• THE TASK: Below this sentence is a listing; return exactly its lines from the one with "[Distributed systems, Performance" to the one with "showcase new and", both kept, and nothing more.

• MATERIAL FOR THIS EXERCISE:
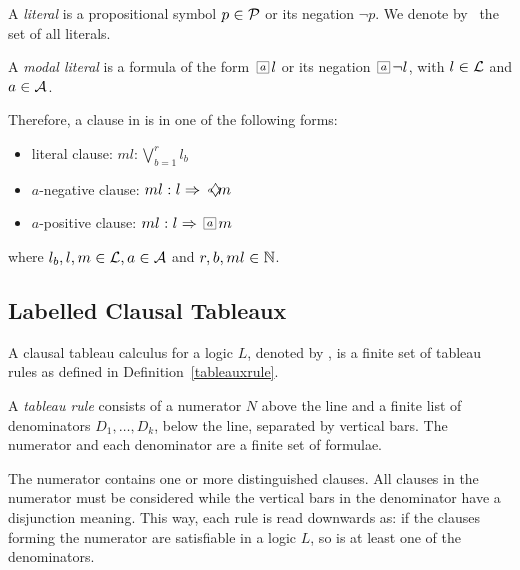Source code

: \begin{definition}
    A \emph{literal} is a propositional symbol $p \in \Prop$ or its negation
    $\neg p$. We denote by \Literals~the set of all literals. 
\end{definition}

\begin{definition}
    A \emph{modal literal} is a formula of the form $\nec{a} l$ or its negation
    $\nec{a} \neg l$, with $l \in \Literals$ and $a \in \Agents$.
\end{definition}

Therefore, a clause in  is in one of the following forms:
\begin{itemize}
    \item literal clause:
        $
        ml: \bigvee^r_{b=1} l_b
        $
    \item $a$-negative clause:
        $
        ml: l \then \pos{a}m
        $
    \item $a$-positive clause:
        $
        ml: l \then \nec{a}m
        $
\end{itemize}
where $l_b, l, m \in \Literals, a \in \Agents$ and $r,b,ml \in \Nat$.

\subsection{Labelled Clausal Tableaux}
\label{sec:clausal_tableaux}


A clausal tableau calculus for a logic $L$, denoted by , is a finite set of
tableau rules as defined in Definition~\ref{tableauxrule}.

\begin{definition}
\label{tableauxrule}
    A \emph{tableau rule \trule} consists of a numerator $N$ above the line and
    a finite list of denominators $D_1, \ldots, D_k$, below the line, separated
    by vertical bars. The numerator and each denominator are a finite set of
    formulae.
\end{definition}

The numerator contains one or more distinguished clauses. All clauses in the
numerator must be considered while the vertical bars in the denominator have a
disjunction meaning. This way, each rule is read downwards as: if the clauses
forming the numerator are satisfiable in a logic $L$, so is at least one of the
denominators.

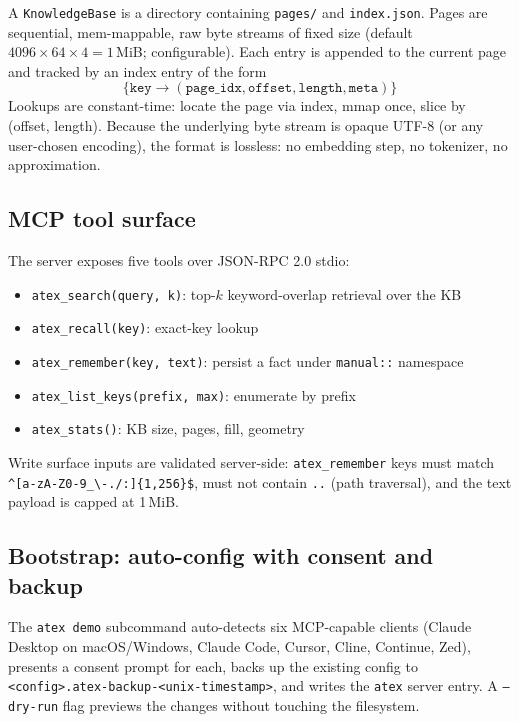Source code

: \documentclass[10pt,letterpaper]{article}
\begin{document}
A \texttt{KnowledgeBase} is a directory containing \texttt{pages/} and \texttt{index.json}. Pages are sequential, mem-mappable, raw byte streams of fixed size (default $4096 \times 64 \times 4 = 1$\,MiB; configurable). Each entry is appended to the current page and tracked by an index entry of the form
\[
\{ \texttt{key} \to (\texttt{page\_idx}, \texttt{offset}, \texttt{length}, \texttt{meta}) \}
\]
Lookups are constant-time: locate the page via index, mmap once, slice by (offset, length). Because the underlying byte stream is opaque UTF-8 (or any user-chosen encoding), the format is lossless: no embedding step, no tokenizer, no approximation.

\subsection{MCP tool surface}

The server exposes five tools over JSON-RPC 2.0 stdio:

\begin{itemize}[leftmargin=*]
\item \texttt{atex\_search(query, k)}: top-$k$ keyword-overlap retrieval over the KB
\item \texttt{atex\_recall(key)}: exact-key lookup
\item \texttt{atex\_remember(key, text)}: persist a fact under \texttt{manual::} namespace
\item \texttt{atex\_list\_keys(prefix, max)}: enumerate by prefix
\item \texttt{atex\_stats()}: KB size, pages, fill, geometry
\end{itemize}

Write surface inputs are validated server-side: \texttt{atex\_remember} keys must match \texttt{\textasciicircum [a-zA-Z0-9\_\textbackslash-./:]\{1,256\}\$}, must not contain \texttt{..} (path traversal), and the text payload is capped at 1\,MiB.

\subsection{Bootstrap: auto-config with consent and backup}

The \texttt{atex demo} subcommand auto-detects six MCP-capable clients (Claude Desktop on macOS/Windows, Claude Code, Cursor, Cline, Continue, Zed), presents a consent prompt for each, backs up the existing config to \texttt{<config>.atex-backup-<unix-timestamp>}, and writes the \texttt{atex} server entry. A \texttt{--dry-run} flag previews the changes without touching the filesystem.
\end{document}
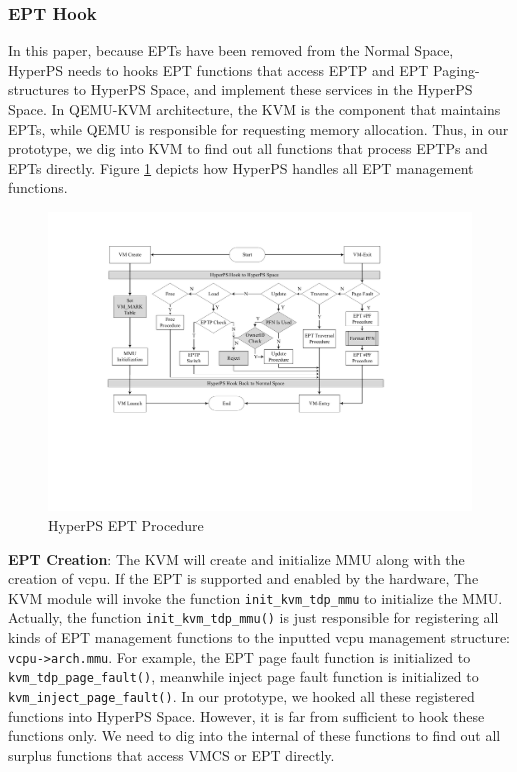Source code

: \subsubsection{EPT Hook}%
\label{ssub:ept_hook}


In this paper, because EPTs have been removed from the Normal Space, 
HyperPS needs to hooks EPT functions that access EPTP and EPT Paging-structures to HyperPS Space, and implement these services in the HyperPS Space.
In QEMU-KVM architecture, the KVM is the component that maintains EPTs, while QEMU is responsible for requesting memory allocation.
Thus, in our prototype, we dig into KVM to find out all functions that process EPTPs and EPTs directly. Figure \ref{fig:impept} depicts how HyperPS handles all EPT management functions. 

\begin{figure}[htpb]
    \centering
    \includegraphics[width=1\linewidth]{./IMG/imp-ept-handle.pdf}
    \caption{HyperPS EPT Procedure}%
    \label{fig:impept}
\end{figure}

\textbf{EPT Creation}: The KVM will create and initialize MMU along with the creation of vcpu. 
If the EPT is supported and enabled by the hardware, The KVM module will invoke the function \verb|init_kvm_tdp_mmu| to initialize the MMU. 
Actually, the function \verb|init_kvm_tdp_mmu()| is just responsible for registering all kinds of EPT management functions to the inputted vcpu management structure: \verb|vcpu->arch.mmu|. 
For example, the EPT page fault function is initialized to \verb|kvm_tdp_page_fault()|, meanwhile inject page fault function is initialized to \verb|kvm_inject_page_fault()|. 
In our prototype, we hooked all these registered functions into HyperPS Space. However, it is far from sufficient to hook these functions only. We need to dig into the internal of these functions to find out all surplus functions that access VMCS or EPT directly.

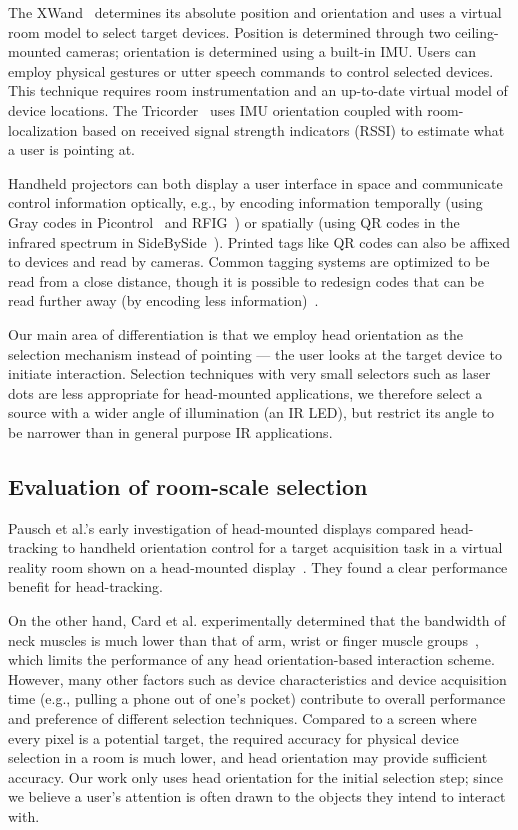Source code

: The XWand~\cite{wilson_xwand:_2003} determines its absolute position and orientation and uses a virtual room model to select target devices. Position is determined through two ceiling-mounted cameras; orientation is determined using a built-in IMU. Users can employ physical gestures or utter speech commands to control selected devices. This technique requires room instrumentation and an up-to-date virtual model of device locations. The Tricorder~\cite{lifton_tricorder:_2007} uses IMU orientation coupled with room-localization based on received signal strength indicators (RSSI) to estimate what a user is pointing at.

Handheld projectors can both display a user interface in space and communicate control information optically, e.g., by encoding information temporally (using Gray codes in Picontrol~\cite{schmidt_picontrol:_2012} and RFIG~\cite{raskar_rfig_2004}) or spatially (using QR codes in the infrared spectrum in SideBySide~\cite{willis_sidebyside:_2011}). Printed tags like QR codes can also be affixed to devices and read by cameras. Common tagging systems are optimized to be read from a close distance, though it is possible to redesign codes that can be read further away (by encoding less information)~\cite{cross_low-cost_2012}. 

Our main area of differentiation is that we employ head orientation as the selection mechanism instead of pointing --- the user looks at the target device to initiate interaction. Selection techniques with very small selectors such as laser dots are less appropriate for head-mounted applications, we therefore select a source with a wider angle of illumination (an IR LED), but restrict its angle to be narrower than in general purpose IR applications.

\subsection{Evaluation of room-scale selection}
Pausch et al.'s early investigation of head-mounted displays compared head-tracking to handheld orientation control for a target acquisition task in a virtual reality room shown on a head-mounted display~\cite{pausch_user_1993}. They found a clear performance benefit for head-tracking.

On the other hand, Card et al. experimentally determined that the bandwidth of neck muscles is much lower than that of arm, wrist or finger muscle groups~\cite{card_morphological_1991}, which limits the performance of any head orientation-based interaction scheme. However, many other factors such as device characteristics and device acquisition time (e.g., pulling a phone out of one's pocket) contribute to overall performance and preference of different selection techniques.  Compared to a screen where every pixel is a potential target, the required accuracy for physical device selection in a room is much lower, and head orientation may provide sufficient accuracy. Our work only uses head orientation for the initial selection step; since we believe a user's attention is often drawn to the objects they intend to interact with. 

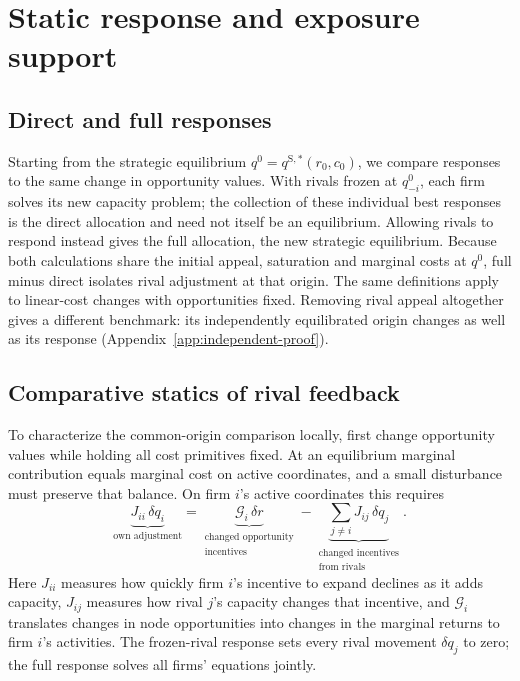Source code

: \section{Static response and exposure support}\label{app:static-response}

\subsection{Direct and full responses}\label{sec:model-counterfactuals}

Starting from the strategic equilibrium
$q^0=q^{\mathrm S,*}(r_0,c_0)$, we compare responses to the same change in
opportunity values.
With rivals frozen at $q_{-i}^0$, each firm solves its new capacity problem;
the collection of these individual best responses is the direct allocation
and need not itself be an equilibrium.
Allowing rivals to respond instead gives the full allocation, the new
strategic equilibrium.
Because both calculations share the initial appeal, saturation and marginal
costs at $q^0$, full minus direct isolates rival adjustment at that origin.
The same definitions apply to linear-cost changes with opportunities fixed.
Removing rival appeal altogether gives a different benchmark: its
independently equilibrated origin changes as well as its response
(Appendix~\ref{app:independent-proof}).

\subsection{Comparative statics of rival feedback}\label{sec:model-response}

To characterize the common-origin comparison locally, first change
opportunity values while holding all cost primitives fixed.
At an equilibrium marginal contribution equals marginal cost on active
coordinates, and a small disturbance must preserve that balance.
On firm $i$'s active coordinates this requires
\begin{equation}\label{eq:firm-response}
  \underbrace{J_{ii}\,\delta q_i}_{\text{own adjustment}}
  =\underbrace{\mathcal G_i\,\delta r}
  _{\substack{\text{changed opportunity}\\\text{incentives}}}
  -\underbrace{\sum_{j\ne i}J_{ij}\,\delta q_j}
  _{\substack{\text{changed incentives}\\\text{from rivals}}}.
\end{equation}
Here $J_{ii}$ measures how quickly firm $i$'s incentive to expand declines as
it adds capacity, $J_{ij}$ measures how rival $j$'s capacity changes that
incentive, and $\mathcal G_i$ translates changes in node opportunities into
changes in the marginal returns to firm $i$'s activities.
The frozen-rival response sets every rival movement $\delta q_j$ to zero; the
full response solves all firms' equations jointly.

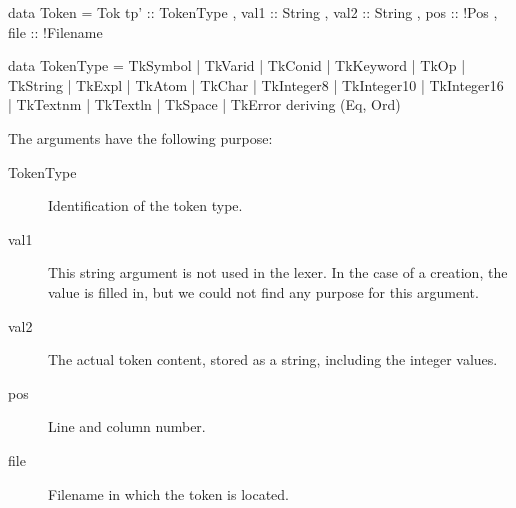 \begin{haskell}
data Token = Tok { tp' :: TokenType
                 , val1 :: String
                 , val2 :: String
                 , pos :: !Pos
                 , file :: !Filename
                 }

data TokenType
  = TkSymbol
  | TkVarid
  | TkConid
  | TkKeyword
  | TkOp
  | TkString
  | TkExpl
  | TkAtom
  | TkChar
  | TkInteger8
  | TkInteger10
  | TkInteger16
  | TkTextnm
  | TkTextln
  | TkSpace
  | TkError
  deriving (Eq, Ord)
\end{haskell}
%
The arguments have the following purpose:
\begin{description}
  \item[TokenType]
    Identification of the token type. %
  \item[val1]
    This string argument is not used in the lexer.
    In the case of a  creation, the value is filled in, but we could not find any purpose for this argument.
  \item[val2]
    The actual token content, stored as a string, including the integer values.
  \item[pos]
    Line and column number.
  \item[file]
     Filename in which the token is located.
\end{description}
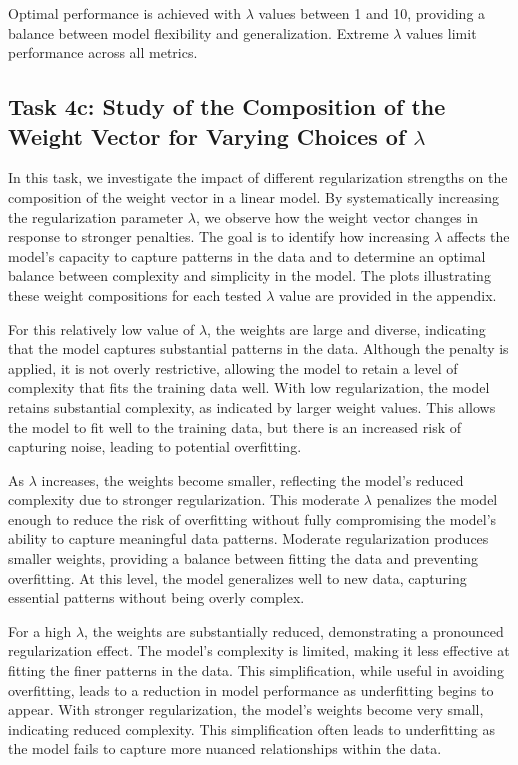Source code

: \documentclass[a4paper,oneside,bibliography=totoc]{scrartcl}
\begin{document}
Optimal performance is achieved with $\lambda$ values between 1 and 10, providing a balance between model flexibility and generalization. Extreme $\lambda$ values limit performance across all metrics.

\subsection{Task 4c: Study of the Composition of the Weight Vector for Varying Choices of $\lambda$}

In this task, we investigate the impact of different regularization strengths on the composition of the weight vector in a linear model. By systematically increasing the regularization parameter $\lambda$, we observe how the weight vector changes in response to stronger penalties. The goal is to identify how increasing $\lambda$ affects the model's capacity to capture patterns in the data and to determine an optimal balance between complexity and simplicity in the model. The plots illustrating these weight compositions for each tested $\lambda$ value are provided in the appendix.

For this relatively low value of $\lambda$, the weights are large and diverse, indicating that the model captures substantial patterns in the data. Although the penalty is applied, it is not overly restrictive, allowing the model to retain a level of complexity that fits the training data well. With low regularization, the model retains substantial complexity, as indicated by larger weight values. This allows the model to fit well to the training data, but there is an increased risk of capturing noise, leading to potential overfitting.

As $\lambda$ increases, the weights become smaller, reflecting the model's reduced complexity due to stronger regularization. This moderate $\lambda$ penalizes the model enough to reduce the risk of overfitting without fully compromising the model's ability to capture meaningful data patterns. Moderate regularization produces smaller weights, providing a balance between fitting the data and preventing overfitting. At this level, the model generalizes well to new data, capturing essential patterns without being overly complex.

For a high $\lambda$, the weights are substantially reduced, demonstrating a pronounced regularization effect. The model’s complexity is limited, making it less effective at fitting the finer patterns in the data. This simplification, while useful in avoiding overfitting, leads to a reduction in model performance as underfitting begins to appear. With stronger regularization, the model’s weights become very small, indicating reduced complexity. This simplification often leads to underfitting as the model fails to capture more nuanced relationships within the data.
\end{document}
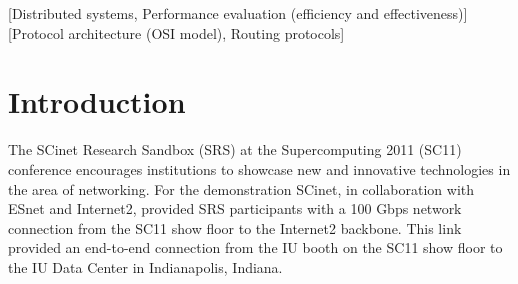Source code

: \documentclass[]{sigplan-proc}
\begin{document}
\begin{abstract}

  As part of the SCinet Research Sandbox at the Supercomputing 2011 conference, Indiana University utilized a
  dedicated 100 Gbps wide area network (WAN) link spanning more than 3,500 km (2,175 mi) to demonstrate the
  capabilities of the Lustre high performance parallel file system in a high bandwidth, high latency WAN
  environment. This demonstration functioned as a proof of concept and provided an opportunity to study
  Lustre's performance over a 100 Gbps WAN. To characterize the performance of the network and file system a
  series of benchmarks and tests were undertaken. These included low level iperf network tests, Lustre
  networking (LNET) tests, file system tests with the IOR benchmark, and a suite of real-world applications reading
  and writing to the file system. All of the tests and benchmarks were run over a the WAN link with a latency
  of 50.5 ms. In this article we describe the configuration and constraints of the demonstration and focuses in
  on the key findings and discoveries made regarding the Lustre networking layer for this extremely high
  bandwidth and high latency connection. Of particular interest is the relationship between the {\tt peer\_credits}
  and {\tt max\_rpcs\_in\_flight} settings when considering LNET performance.

\end{abstract}

[Distributed systems, Performance evaluation (efficiency and effectiveness)]
[Protocol architecture (OSI model),
Routing protocols]



\section{Introduction}\label{sec:intro}

The SCinet Research Sandbox (SRS) at the Supercomputing 2011 (SC11) conference encourages institutions to
showcase new and innovative technologies in the area of networking. For the demonstration SCinet, in
collaboration with ESnet and Internet2, provided SRS participants with a 100 Gbps network connection from
the SC11 show floor to the Internet2 backbone. This link provided an end-to-end connection from the IU booth
on the SC11 show floor to the IU Data Center in Indianapolis, Indiana. 
\end{document}
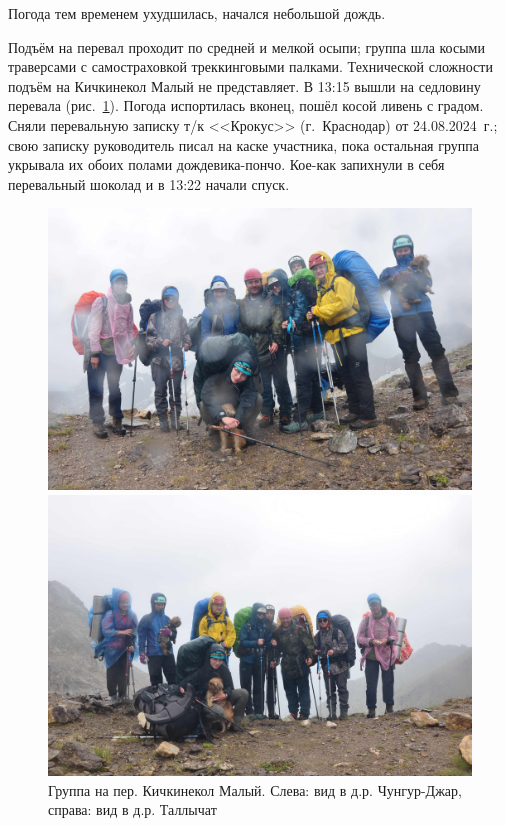Погода тем временем ухудшилась, начался небольшой дождь.

Подъём на перевал проходит по средней и мелкой осыпи; группа шла косыми траверсами с самостраховкой треккинговыми палками. Технической сложности подъём на Кичкинекол Малый не представляет.
В 13:15 вышли на седловину перевала (рис.~\ref{fig:DSC_0239}). Погода испортилась вконец, пошёл косой ливень с градом. Сняли перевальную записку т/к <<Крокус>> (г.~Краснодар) от 24.08.2024~г.; свою записку руководитель писал на каске участника, пока остальная группа укрывала их обоих полами дождевика-пончо. Кое-как запихнули в себя перевальный шоколад и в 13:22 начали спуск.


\begin{figure}[h!]
	\centering
	\begin{minipage}[h]{0.48\linewidth}
		\includegraphics[width=0.99\linewidth]{../pics/DSC_0239.jpg}
	\end{minipage}
	\quad
	\begin{minipage}[h]{0.48\linewidth}
		\includegraphics[width=0.99\linewidth]{../pics/DSC_0242.jpg}
	\end{minipage}
	\caption{Группа на пер. Кичкинекол Малый. Слева: вид в д.р. Чунгур-Джар, справа: вид в д.р. Таллычат}
	\label{fig:DSC_0239}
\end{figure}

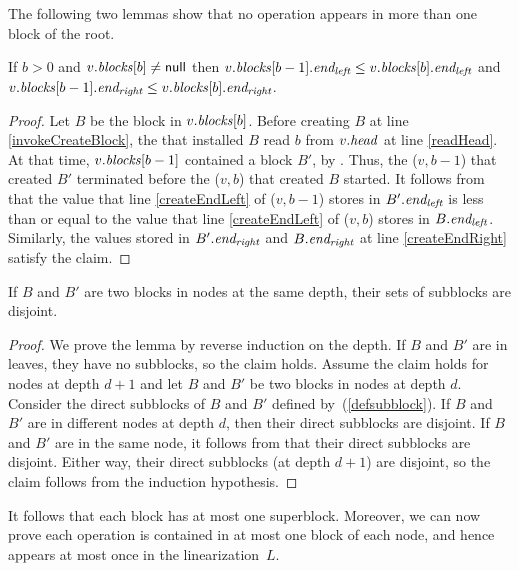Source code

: The following two lemmas show that no operation appears in more than one block of the root.
\begin{lemma} \label{lem::headProgress}
 If $b>0$ and $v.\mbox{\textit{blocks}}[b] \neq \mbox{\sf null}$ then 
 $v.\mbox{\textit{blocks}}[b-1].\mbox{\textit{end\textsubscript{left}}} \leq v.\mbox{\textit{blocks}}[b].\mbox{\textit{end\textsubscript{left}}}$ and 
 $v.\mbox{\textit{blocks}}[b-1].\mbox{\textit{end\textsubscript{right}}} \leq v.\mbox{\textit{blocks}}[b].\mbox{\textit{end\textsubscript{right}}}$.
\end{lemma}
\begin{proof}
Let $B$ be the block in $v.\mbox{\textit{blocks}}[b]$.
Before creating $B$ at line \ref{invokeCreateBlock}, the  that installed $B$
read $b$ from $v.\mbox{\textit{head}}$ at line \ref{readHead}.
At that time, $v.\mbox{\textit{blocks}}[b-1]$ contained a block $B'$, by .
Thus, the ($v,b-1$) that created $B'$ terminated before the ($v,b$) that
created $B$ started.
It follows from  that the value that 
line \ref{createEndLeft} of ($v,b-1$) stores in $B'.\mbox{\textit{end\textsubscript{left}}}$   
is less than or equal to the value that line \ref{createEndLeft} of ($v,b$) 
stores in $B.\mbox{\textit{end\textsubscript{left}}}$.
Similarly, the values stored in $B'.\mbox{\textit{end\textsubscript{right}}}$ and $B.\mbox{\textit{end\textsubscript{right}}}$ at line \ref{createEndRight} 
satisfy the claim.
\end{proof}

\begin{lemma} \label{lem::subblocksDistinct}
If $B$ and $B'$ are two blocks in nodes at the same depth, their sets of subblocks are disjoint.
\end{lemma}
\begin{proof}
We prove the lemma by reverse induction on the depth.
If $B$ and $B'$ are in leaves, they have no subblocks, so the claim holds.
Assume the claim holds for nodes at depth $d+1$ and let $B$ and $B'$ be two blocks in nodes at depth $d$.
Consider the direct subblocks of $B$ and $B'$ defined by~(\ref{defsubblock}).
If $B$ and $B'$ are in different nodes at depth $d$, then their direct subblocks are disjoint.
If $B$ and $B'$ are in the same node, it follows from  that their direct subblocks are disjoint.
Either way, their direct subblocks (at depth $d+1$) are disjoint, so the claim follows from the induction hypothesis.
\end{proof}

It follows that each block has at most one superblock.
Moreover, we can now prove each operation is contained in at most one block of each node,
and hence appears at most once in the linearization~$L$.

• RESULT FOR THIS TASK:
[Distributed systems, Performance evaluation (efficiency and effectiveness)]
[Protocol architecture (OSI model),
Routing protocols]



\section{Introduction}\label{sec:intro}

The SCinet Research Sandbox (SRS) at the Supercomputing 2011 (SC11) conference encourages institutions to
showcase new and innovative technologies in the area of networking. For the demonstration SCinet, in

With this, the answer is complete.